*** Begin section ***

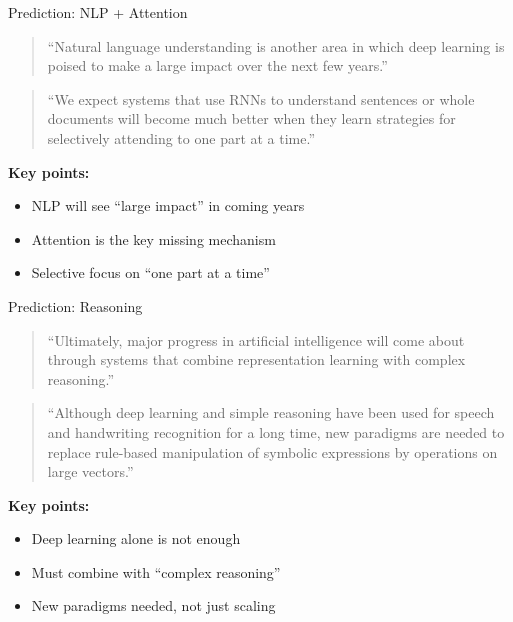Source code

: \begin{frame}{Prediction: NLP + Attention}
    \begin{quote}
        ``Natural language understanding is another area in which deep learning is poised to make a large impact over the next few years.''
    \end{quote}
    
    \vspace{0.5em}
    \begin{quote}
        ``We expect systems that use RNNs to understand sentences or whole documents will become much better when they learn strategies for selectively attending to one part at a time.''
    \end{quote}
    
    \vspace{1em}
    \textbf{Key points:}
    \begin{itemize}
        \item NLP will see ``large impact'' in coming years
        \item Attention is the key missing mechanism
        \item Selective focus on ``one part at a time''
    \end{itemize}
\end{frame}

\begin{frame}{Prediction: Reasoning}
    \begin{quote}
        ``Ultimately, major progress in artificial intelligence will come about through systems that combine representation learning with complex reasoning.''
    \end{quote}
    
    \vspace{0.5em}
    \begin{quote}
        ``Although deep learning and simple reasoning have been used for speech and handwriting recognition for a long time, new paradigms are needed to replace rule-based manipulation of symbolic expressions by operations on large vectors.''
    \end{quote}
    
    \vspace{1em}
    \textbf{Key points:}
    \begin{itemize}
        \item Deep learning alone is not enough
        \item Must combine with ``complex reasoning''
        \item New paradigms needed, not just scaling
    \end{itemize}
\end{frame}

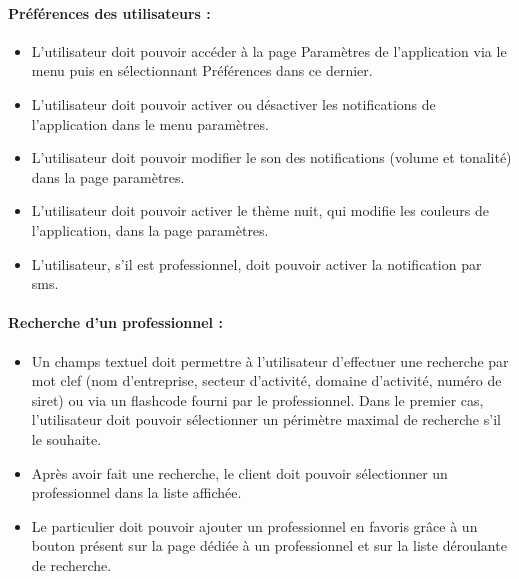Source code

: \documentclass{article}
\begin{document}
\paragraph{Préférences des utilisateurs :}
\begin{itemize}
\item L'utilisateur doit pouvoir accéder à la page \og Paramètres \fg{} de l'application via le menu
 puis en sélectionnant \og Préférences \fg{}
  dans ce dernier.
\item L'utilisateur doit pouvoir activer ou désactiver les notifications
  de l'application dans le menu paramètres.
\item L'utilisateur doit pouvoir modifier le son des notifications
  (volume et tonalité) dans la page paramètres.
\item L'utilisateur doit pouvoir activer le thème nuit, qui modifie les
  couleurs de l'application, dans la page paramètres.
\item L'utilisateur, s'il est professionnel, doit pouvoir activer la notification par sms.
\end{itemize}
\paragraph{Recherche d'un professionnel :}
\begin{itemize}
\item Un champs textuel doit permettre à l'utilisateur d'effectuer une
  recherche par mot clef (nom d'entreprise, secteur d'activité, domaine d'activité, numéro de siret) ou via un flashcode fourni par le professionnel. Dans
  le premier cas, l'utilisateur doit pouvoir sélectionner
  un périmètre maximal de recherche s'il le souhaite.
\item Après avoir fait une recherche, le client doit pouvoir sélectionner un
  professionnel dans la liste affichée.
\item Le particulier doit pouvoir ajouter un professionnel en favoris grâce
  à un bouton présent sur la page dédiée à un professionnel et sur la
  liste déroulante de recherche.


\end{itemize}
\end{document}
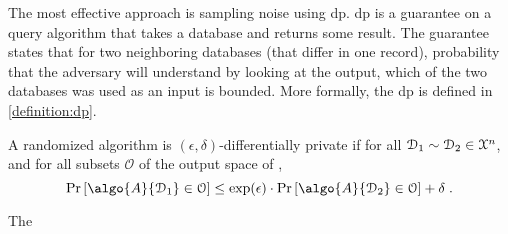 	The most effective approach is sampling noise using \gls{dp}.
	\gls{dp} is a guarantee on a query algorithm that takes a database and returns some result.
	The guarantee states that for two neighboring databases (that differ in one record), probability that the adversary will understand by looking at the output, which of the two databases was used as an input is bounded.
	More formally, the \gls{dp} is defined in \cref{definition:dp}.

	\begin{definition}\label{definition:dp}
		A randomized algorithm  is $(\epsilon, \delta)$-differentially private if for all $\mathcal{D}_1 \sim \mathcal{D}_2 \in \mathcal{X}^{n}$, and for all subsets $\mathcal{O}$ of the output space of ,
		\[
			\probability{ \algo{A}{ \database_1 } \in \mathcal{O} } \leq \exp(\epsilon) \cdot \probability{ \algo{A}{ \database_2 } \in \mathcal{O} } + \delta \; .
		\]
	\end{definition}

	The 
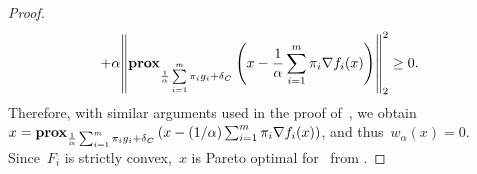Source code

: \documentclass[../../main]{subfiles}
\begin{document}
\begin{proof}
\begin{multline}
                                + \alpha \norm*{\prox_{\frac{1}{\alpha} \sum\limits_{i = 1}^{m} \pi_i g_i + \indicator_C}\left( x - \frac{1}{\alpha} \sum_{i = 1}^{m} \pi_i \nabla f_i(x) \right)}_2^2 \ge 0
                            .\end{multline}
                            Therefore, with similar arguments used in the proof of~, we obtain~$x = \operatorname{\mathbf{prox}}_{\frac{1}{\alpha} \sum_{i = 1}^{m} \pi_i g_i + \operatorname{\delta}_C}\left( x - (1 / \alpha) \sum_{i = 1}^{m} \pi_i \nabla f_i(x) \right)$, and thus~$w_\alpha(x) = 0$.
                            Since~$F_i$ is strictly convex,~$x$ is Pareto optimal for~ from .
                        \end{proof}
                        
\end{document}
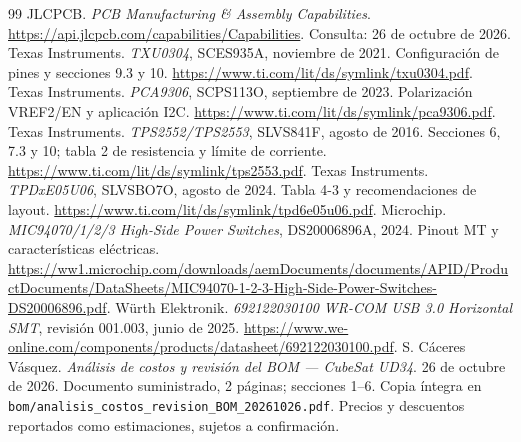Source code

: \documentclass[11pt,letterpaper]{article}
\begin{document}
\begin{thebibliography}{99}
 JLCPCB. \emph{PCB Manufacturing \& Assembly Capabilities}. \url{https://api.jlcpcb.com/capabilities/Capabilities}. Consulta: 26 de octubre de 2026.
 Texas Instruments. \emph{TXU0304}, SCES935A, noviembre de 2021. Configuración de pines y secciones 9.3 y 10. \url{https://www.ti.com/lit/ds/symlink/txu0304.pdf}.
 Texas Instruments. \emph{PCA9306}, SCPS113O, septiembre de 2023. Polarización VREF2/EN y aplicación I2C. \url{https://www.ti.com/lit/ds/symlink/pca9306.pdf}.
 Texas Instruments. \emph{TPS2552/TPS2553}, SLVS841F, agosto de 2016. Secciones 6, 7.3 y 10; tabla 2 de resistencia y límite de corriente. \url{https://www.ti.com/lit/ds/symlink/tps2553.pdf}.
 Texas Instruments. \emph{TPDxE05U06}, SLVSBO7O, agosto de 2024. Tabla 4-3 y recomendaciones de layout. \url{https://www.ti.com/lit/ds/symlink/tpd6e05u06.pdf}.
 Microchip. \emph{MIC94070/1/2/3 High-Side Power Switches}, DS20006896A, 2024. Pinout MT y características eléctricas. \url{https://ww1.microchip.com/downloads/aemDocuments/documents/APID/ProductDocuments/DataSheets/MIC94070-1-2-3-High-Side-Power-Switches-DS20006896.pdf}.
 Würth Elektronik. \emph{692122030100 WR-COM USB 3.0 Horizontal SMT}, revisión 001.003, junio de 2025. \url{https://www.we-online.com/components/products/datasheet/692122030100.pdf}.
 S. Cáceres Vásquez. \emph{Análisis de costos y revisión del BOM --- CubeSat UD34}. 26 de octubre de 2026. Documento suministrado, 2 páginas; secciones 1--6. Copia íntegra en \texttt{bom/analisis\_costos\_revision\_BOM\_20261026.pdf}. Precios y descuentos reportados como estimaciones, sujetos a confirmación.
\end{thebibliography}
\end{document}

*** End section ***

Make an exact printout of the listing above, omitting the images.

• The answer:
Source code

: \begin{frame}{Prediction: NLP + Attention}
    \begin{quote}
        ``Natural language understanding is another area in which deep learning is poised to make a large impact over the next few years.''
    \end{quote}
    
    \vspace{0.5em}
    \begin{quote}
        ``We expect systems that use RNNs to understand sentences or whole documents will become much better when they learn strategies for selectively attending to one part at a time.''
    \end{quote}
    
    \vspace{1em}
    \textbf{Key points:}
    \begin{itemize}
        \item NLP will see ``large impact'' in coming years
        \item Attention is the key missing mechanism
        \item Selective focus on ``one part at a time''
    \end{itemize}
\end{frame}

\begin{frame}{Prediction: Reasoning}
    \begin{quote}
        ``Ultimately, major progress in artificial intelligence will come about through systems that combine representation learning with complex reasoning.''
    \end{quote}
    
    \vspace{0.5em}
    \begin{quote}
        ``Although deep learning and simple reasoning have been used for speech and handwriting recognition for a long time, new paradigms are needed to replace rule-based manipulation of symbolic expressions by operations on large vectors.''
    \end{quote}
    
    \vspace{1em}
    \textbf{Key points:}
    \begin{itemize}
        \item Deep learning alone is not enough
        \item Must combine with ``complex reasoning''
        \item New paradigms needed, not just scaling
    \end{itemize}
\end{frame}

Source code

: \documentclass{article}
\begin{document}
\paragraph{Préférences des utilisateurs :}
\begin{itemize}
\item L'utilisateur doit pouvoir accéder à la page \og Paramètres \fg{} de l'application via le menu
 puis en sélectionnant \og Préférences \fg{}
  dans ce dernier.
\item L'utilisateur doit pouvoir activer ou désactiver les notifications
  de l'application dans le menu paramètres.
\item L'utilisateur doit pouvoir modifier le son des notifications
  (volume et tonalité) dans la page paramètres.
\item L'utilisateur doit pouvoir activer le thème nuit, qui modifie les
  couleurs de l'application, dans la page paramètres.
\item L'utilisateur, s'il est professionnel, doit pouvoir activer la notification par sms.
\end{itemize}
\paragraph{Recherche d'un professionnel :}
\begin{itemize}
\item Un champs textuel doit permettre à l'utilisateur d'effectuer une
  recherche par mot clef (nom d'entreprise, secteur d'activité, domaine d'activité, numéro de siret) ou via un flashcode fourni par le professionnel. Dans
  le premier cas, l'utilisateur doit pouvoir sélectionner
  un périmètre maximal de recherche s'il le souhaite.
\item Après avoir fait une recherche, le client doit pouvoir sélectionner un
  professionnel dans la liste affichée.
\item Le particulier doit pouvoir ajouter un professionnel en favoris grâce
  à un bouton présent sur la page dédiée à un professionnel et sur la
  liste déroulante de recherche.


\end{itemize}
\end{document}
 	The most effective approach is sampling noise using \gls{dp}.
	\gls{dp} is a guarantee on a query algorithm that takes a database and returns some result.
	The guarantee states that for two neighboring databases (that differ in one record), probability that the adversary will understand by looking at the output, which of the two databases was used as an input is bounded.
	More formally, the \gls{dp} is defined in \cref{definition:dp}.

	\begin{definition}\label{definition:dp}
		A randomized algorithm  is $(\epsilon, \delta)$-differentially private if for all $\mathcal{D}_1 \sim \mathcal{D}_2 \in \mathcal{X}^{n}$, and for all subsets $\mathcal{O}$ of the output space of ,
		\[
			\probability{ \algo{A}{ \database_1 } \in \mathcal{O} } \leq \exp(\epsilon) \cdot \probability{ \algo{A}{ \database_2 } \in \mathcal{O} } + \delta \; .
		\]
	\end{definition}

	The 
Source code

: \documentclass[../../main]{subfiles}
\begin{document}
\begin{proof}
\begin{multline}
                                + \alpha \norm*{\prox_{\frac{1}{\alpha} \sum\limits_{i = 1}^{m} \pi_i g_i + \indicator_C}\left( x - \frac{1}{\alpha} \sum_{i = 1}^{m} \pi_i \nabla f_i(x) \right)}_2^2 \ge 0
                            .\end{multline}
                            Therefore, with similar arguments used in the proof of~, we obtain~$x = \operatorname{\mathbf{prox}}_{\frac{1}{\alpha} \sum_{i = 1}^{m} \pi_i g_i + \operatorname{\delta}_C}\left( x - (1 / \alpha) \sum_{i = 1}^{m} \pi_i \nabla f_i(x) \right)$, and thus~$w_\alpha(x) = 0$.
                            Since~$F_i$ is strictly convex,~$x$ is Pareto optimal for~ from .
                        \end{proof}
                        
\end{document}
Source code

: \documentclass[11pt,letterpaper]{article}
\begin{document}
\begin{thebibliography}{99}
 JLCPCB. \emph{PCB Manufacturing \& Assembly Capabilities}. \url{https://api.jlcpcb.com/capabilities/Capabilities}. Consulta: 26 de octubre de 2026.
 Texas Instruments. \emph{TXU0304}, SCES935A, noviembre de 2021. Configuración de pines y secciones 9.3 y 10. \url{https://www.ti.com/lit/ds/symlink/txu0304.pdf}.
 Texas Instruments. \emph{PCA9306}, SCPS113O, septiembre de 2023. Polarización VREF2/EN y aplicación I2C. \url{https://www.ti.com/lit/ds/symlink/pca9306.pdf}.
 Texas Instruments. \emph{TPS2552/TPS2553}, SLVS841F, agosto de 2016. Secciones 6, 7.3 y 10; tabla 2 de resistencia y límite de corriente. \url{https://www.ti.com/lit/ds/symlink/tps2553.pdf}.
 Texas Instruments. \emph{TPDxE05U06}, SLVSBO7O, agosto de 2024. Tabla 4-3 y recomendaciones de layout. \url{https://www.ti.com/lit/ds/symlink/tpd6e05u06.pdf}.
 Microchip. \emph{MIC94070/1/2/3 High-Side Power Switches}, DS20006896A, 2024. Pinout MT y características eléctricas. \url{https://ww1.microchip.com/downloads/aemDocuments/documents/APID/ProductDocuments/DataSheets/MIC94070-1-2-3-High-Side-Power-Switches-DS20006896.pdf}.
 Würth Elektronik. \emph{692122030100 WR-COM USB 3.0 Horizontal SMT}, revisión 001.003, junio de 2025. \url{https://www.we-online.com/components/products/datasheet/692122030100.pdf}.
 S. Cáceres Vásquez. \emph{Análisis de costos y revisión del BOM --- CubeSat UD34}. 26 de octubre de 2026. Documento suministrado, 2 páginas; secciones 1--6. Copia íntegra en \texttt{bom/analisis\_costos\_revision\_BOM\_20261026.pdf}. Precios y descuentos reportados como estimaciones, sujetos a confirmación.
\end{thebibliography}
\end{document}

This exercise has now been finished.